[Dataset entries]
◇ ◇ ◇ ◇ ◇ ◇ ◇

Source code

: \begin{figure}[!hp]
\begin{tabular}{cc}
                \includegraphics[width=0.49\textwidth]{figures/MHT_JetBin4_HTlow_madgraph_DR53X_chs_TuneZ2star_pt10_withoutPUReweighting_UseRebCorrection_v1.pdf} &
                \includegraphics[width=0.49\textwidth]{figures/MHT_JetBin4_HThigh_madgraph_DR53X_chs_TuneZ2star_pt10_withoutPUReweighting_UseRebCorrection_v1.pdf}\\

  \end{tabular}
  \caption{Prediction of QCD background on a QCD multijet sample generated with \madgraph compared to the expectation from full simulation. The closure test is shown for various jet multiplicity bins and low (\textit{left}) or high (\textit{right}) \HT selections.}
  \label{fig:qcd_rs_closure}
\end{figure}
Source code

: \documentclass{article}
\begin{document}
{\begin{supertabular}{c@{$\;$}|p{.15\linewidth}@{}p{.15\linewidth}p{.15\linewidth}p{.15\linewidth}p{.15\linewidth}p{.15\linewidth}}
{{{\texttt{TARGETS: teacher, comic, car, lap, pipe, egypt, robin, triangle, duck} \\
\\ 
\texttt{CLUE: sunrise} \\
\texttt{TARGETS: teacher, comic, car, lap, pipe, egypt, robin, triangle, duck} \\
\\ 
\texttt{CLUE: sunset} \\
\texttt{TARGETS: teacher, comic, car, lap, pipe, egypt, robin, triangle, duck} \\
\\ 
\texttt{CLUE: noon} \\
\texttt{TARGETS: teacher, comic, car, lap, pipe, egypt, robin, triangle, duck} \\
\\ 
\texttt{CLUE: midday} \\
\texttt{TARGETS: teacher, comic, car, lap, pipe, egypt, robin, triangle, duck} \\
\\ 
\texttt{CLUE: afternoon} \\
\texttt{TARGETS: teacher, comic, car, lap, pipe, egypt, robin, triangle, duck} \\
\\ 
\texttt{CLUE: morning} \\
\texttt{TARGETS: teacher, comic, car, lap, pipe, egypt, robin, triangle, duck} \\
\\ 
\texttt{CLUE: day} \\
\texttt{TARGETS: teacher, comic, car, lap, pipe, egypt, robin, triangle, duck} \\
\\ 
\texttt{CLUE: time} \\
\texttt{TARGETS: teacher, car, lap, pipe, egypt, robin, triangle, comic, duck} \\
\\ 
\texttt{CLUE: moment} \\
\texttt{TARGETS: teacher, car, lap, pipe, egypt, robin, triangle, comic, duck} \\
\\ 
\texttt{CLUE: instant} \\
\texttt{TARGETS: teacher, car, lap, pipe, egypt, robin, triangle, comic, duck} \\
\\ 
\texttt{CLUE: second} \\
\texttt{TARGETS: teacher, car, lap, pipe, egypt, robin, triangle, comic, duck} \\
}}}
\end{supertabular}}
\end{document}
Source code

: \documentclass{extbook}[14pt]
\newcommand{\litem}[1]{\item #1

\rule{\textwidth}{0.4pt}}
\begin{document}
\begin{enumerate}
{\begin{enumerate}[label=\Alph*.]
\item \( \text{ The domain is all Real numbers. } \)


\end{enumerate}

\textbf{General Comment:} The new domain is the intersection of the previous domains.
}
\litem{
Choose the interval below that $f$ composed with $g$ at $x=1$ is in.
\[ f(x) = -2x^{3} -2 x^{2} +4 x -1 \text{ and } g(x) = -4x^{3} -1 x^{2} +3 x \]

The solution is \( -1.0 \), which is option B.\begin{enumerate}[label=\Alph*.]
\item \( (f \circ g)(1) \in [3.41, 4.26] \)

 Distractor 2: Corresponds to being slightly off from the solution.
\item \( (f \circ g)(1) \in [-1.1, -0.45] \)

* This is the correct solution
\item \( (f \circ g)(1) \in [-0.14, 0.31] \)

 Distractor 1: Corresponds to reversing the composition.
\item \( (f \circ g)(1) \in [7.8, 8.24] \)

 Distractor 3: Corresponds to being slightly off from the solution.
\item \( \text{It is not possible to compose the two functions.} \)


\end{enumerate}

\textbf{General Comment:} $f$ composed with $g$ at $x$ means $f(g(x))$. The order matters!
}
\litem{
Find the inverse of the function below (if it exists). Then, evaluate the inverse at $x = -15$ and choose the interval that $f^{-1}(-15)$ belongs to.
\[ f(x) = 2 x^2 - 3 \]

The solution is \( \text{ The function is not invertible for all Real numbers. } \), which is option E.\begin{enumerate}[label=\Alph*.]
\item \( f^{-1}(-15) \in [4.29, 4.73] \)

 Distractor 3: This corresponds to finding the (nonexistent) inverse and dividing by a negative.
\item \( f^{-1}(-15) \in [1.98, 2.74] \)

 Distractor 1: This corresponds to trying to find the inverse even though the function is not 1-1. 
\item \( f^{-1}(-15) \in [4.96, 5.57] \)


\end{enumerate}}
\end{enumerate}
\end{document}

◇ ◇ ◇ ◇ ◇ ◇ ◇

* [THE TASK]:
Within the entries, find all lines that contain "slightly" and copy each one.

* [ANSWER FOR THE TASK]:
 Distractor 2: Corresponds to being slightly off from the solution.
 Distractor 3: Corresponds to being slightly off from the solution.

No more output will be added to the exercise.